«… pour empêcher le développement de stéréotypes hostiles et d’images négatives»

«… pour empêcher le développement de stéréotypes hostiles et d’images négatives»

«Conseils pour une utilisation responsable des médias»

Interview de Daniele Ganser, historien et chercheur dans le domaine de la paix

hd. Le 15 janvier, peu après les attentats de Paris, Daniele Ganser, historien suisse et chercheur dans le domaine de la paix, a accordé à la Radio suisse-alémanique SRF1 dans l’émission «Ratgeber» une interview sur la manière de réagir à la couverture médiatique suite à des catastrophes ou des attentats terroristes.

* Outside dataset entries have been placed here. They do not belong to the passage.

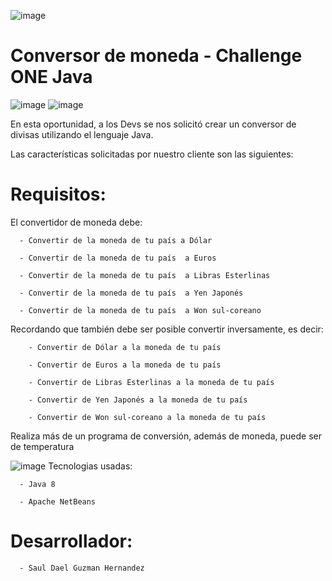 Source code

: ![image](https://github.com/SaulDael/ConversorChallenge/assets/123760157/70e72d61-504d-477b-976d-a5976415eec6)



# Conversor de moneda - Challenge ONE Java
![image](https://github.com/SaulDael/ConversorChallenge/assets/123760157/37ea3200-5af1-4efb-978b-89fb7118087e)
![image](https://github.com/SaulDael/ConversorChallenge/assets/123760157/cfa23865-7610-4e79-add3-a8969c47ee3f)


En esta oportunidad, a los Devs se nos solicitó crear un conversor de divisas utilizando el lenguaje Java.

Las características solicitadas por nuestro cliente son las siguientes:

# Requisitos:
El convertidor de moneda debe:

      - Convertir de la moneda de tu país a Dólar

      - Convertir de la moneda de tu país  a Euros

      - Convertir de la moneda de tu país  a Libras Esterlinas

      - Convertir de la moneda de tu país  a Yen Japonés

      - Convertir de la moneda de tu país  a Won sul-coreano

Recordando que también debe ser posible convertir inversamente, es decir:

        - Convertir de Dólar a la moneda de tu país

        - Convertir de Euros a la moneda de tu país

        - Convertir de Libras Esterlinas a la moneda de tu país

        - Convertir de Yen Japonés a la moneda de tu país

        - Convertir de Won sul-coreano a la moneda de tu país
        
Realiza más de un programa de conversión, además de moneda, puede ser de temperatura

![image](https://github.com/SaulDael/ConversorChallenge/assets/123760157/54d7c272-c2a1-4f20-b63a-2b8914736f45)
  Tecnologias usadas: 


      - Java 8

      - Apache NetBeans

# Desarrollador:

      - Saul Dael Guzman Hernandez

Les enfants et les adolescents sont également exposés à de telles images et ils peuvent encore moins que les adultes les classer et les soumettre à un examen critique. Dans ses réflexions, Daniele Ganser met en exergue les effets nocifs de photos choquantes sur l’image de l’homme et fait des propositions, comment y remédier tout en tenant compte de l’intérêt légitime à savoir ce qui se passe dans le monde. Il ne met pas en question l’intérêt aux évènements de l’actualité, mais il s’oppose avant tout au morcellement actuel de toute information par les médias, ce qui empêche au lecteur ou à l’auditeur de comprendre ce qui se passe. Daniele Ganser présente sous forme de conseils concrets diverses possibilités d’acquérir de réelles connaissances et en même temps d’apprécier l’image de l’homme selon la réalité. Ainsi, il permet aux parents et aux adolescents de mieux réagir lors de telles informations.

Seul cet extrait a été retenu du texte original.